ABSTRACT

Defining can take a variety of forms: for instance, pointing to examples, enumerating all the things that fall under the term at issue, or legislating how a term will be used. One type of definition, sometimes called “essential” or “real” definition, has special power as an analytic tool. A real definition of something, X say, would identify a set of properties such that each and every X has all the properties that make up the set and only Xs have that set of properties. A real definition specifies a group of properties each of which is necessary for something’s being an X and which, taken as a group, are also sufficient for something’s being an X. In other words, a definition of X characterizes what all Xs and only Xs have in common. For instance, a widow is a woman who has lost her husband by death and who has not married again. In this case, there are three necessary conditions that together are sufficient for someone’s being a widow. Several points should be noticed.
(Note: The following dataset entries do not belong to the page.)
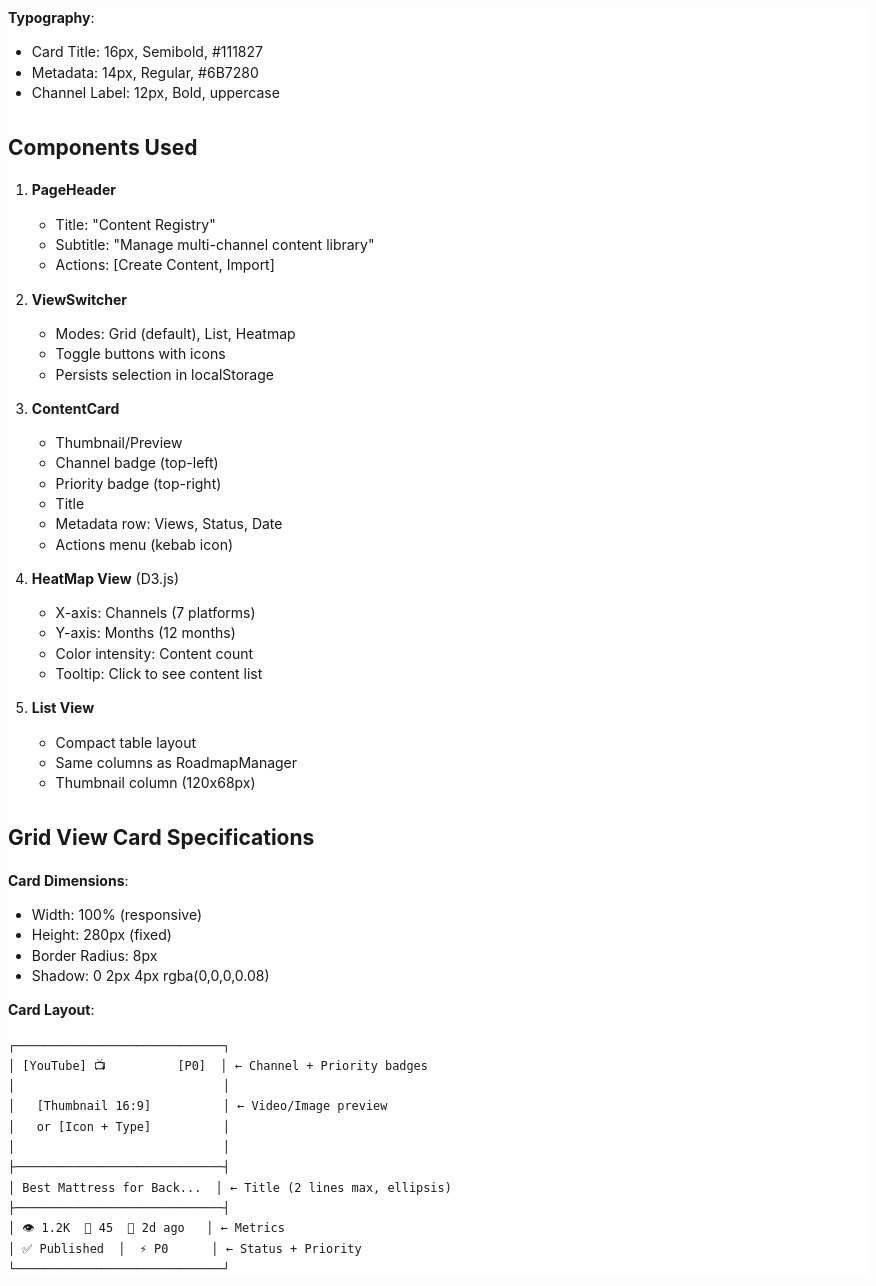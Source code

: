 **Typography**:
- Card Title: 16px, Semibold, #111827
- Metadata: 14px, Regular, #6B7280
- Channel Label: 12px, Bold, uppercase

## Components Used

1. **PageHeader**
   - Title: "Content Registry"
   - Subtitle: "Manage multi-channel content library"
   - Actions: [Create Content, Import]

2. **ViewSwitcher**
   - Modes: Grid (default), List, Heatmap
   - Toggle buttons with icons
   - Persists selection in localStorage

3. **ContentCard**
   - Thumbnail/Preview
   - Channel badge (top-left)
   - Priority badge (top-right)
   - Title
   - Metadata row: Views, Status, Date
   - Actions menu (kebab icon)

4. **HeatMap View** (D3.js)
   - X-axis: Channels (7 platforms)
   - Y-axis: Months (12 months)
   - Color intensity: Content count
   - Tooltip: Click to see content list

5. **List View**
   - Compact table layout
   - Same columns as RoadmapManager
   - Thumbnail column (120x68px)

## Grid View Card Specifications

**Card Dimensions**:
- Width: 100% (responsive)
- Height: 280px (fixed)
- Border Radius: 8px
- Shadow: 0 2px 4px rgba(0,0,0,0.08)

**Card Layout**:
```
┌─────────────────────────────┐
│ [YouTube] 📺          [P0]  │ ← Channel + Priority badges
│                             │
│   [Thumbnail 16:9]          │ ← Video/Image preview
│   or [Icon + Type]          │
│                             │
├─────────────────────────────┤
│ Best Mattress for Back...  │ ← Title (2 lines max, ellipsis)
├─────────────────────────────┤
│ 👁 1.2K  💬 45  📅 2d ago   │ ← Metrics
│ ✅ Published  │  ⚡ P0      │ ← Status + Priority
└─────────────────────────────┘
```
Sometimes a person may be able to identify and

refer to Xs without being able to define what makes something an X. For instance, she might acquire a working mastery of the relevant concept as a result of being introduced to a range of typical examples. People could identify water successfully long before science revealed its essential molecular structure. And conversely, someone who knows how Xs are defined might not be able to apply that definition to settle in an uncontroversial way the status of borderline or otherwise “hard” cases, or even to identify ordinary instances. For example, I can know that a person is bald if his scalp wholly or partly lacks hair, yet not be sure of a particular man whether he is bald. Finally, it need not be the case that a thing’s defining essence reveals anything about how and why it is important to us. For instance, speeding is legally defined as exceeding the maximum rate of progress specified for a given route, but this tells us nothing about why we care to set such limits.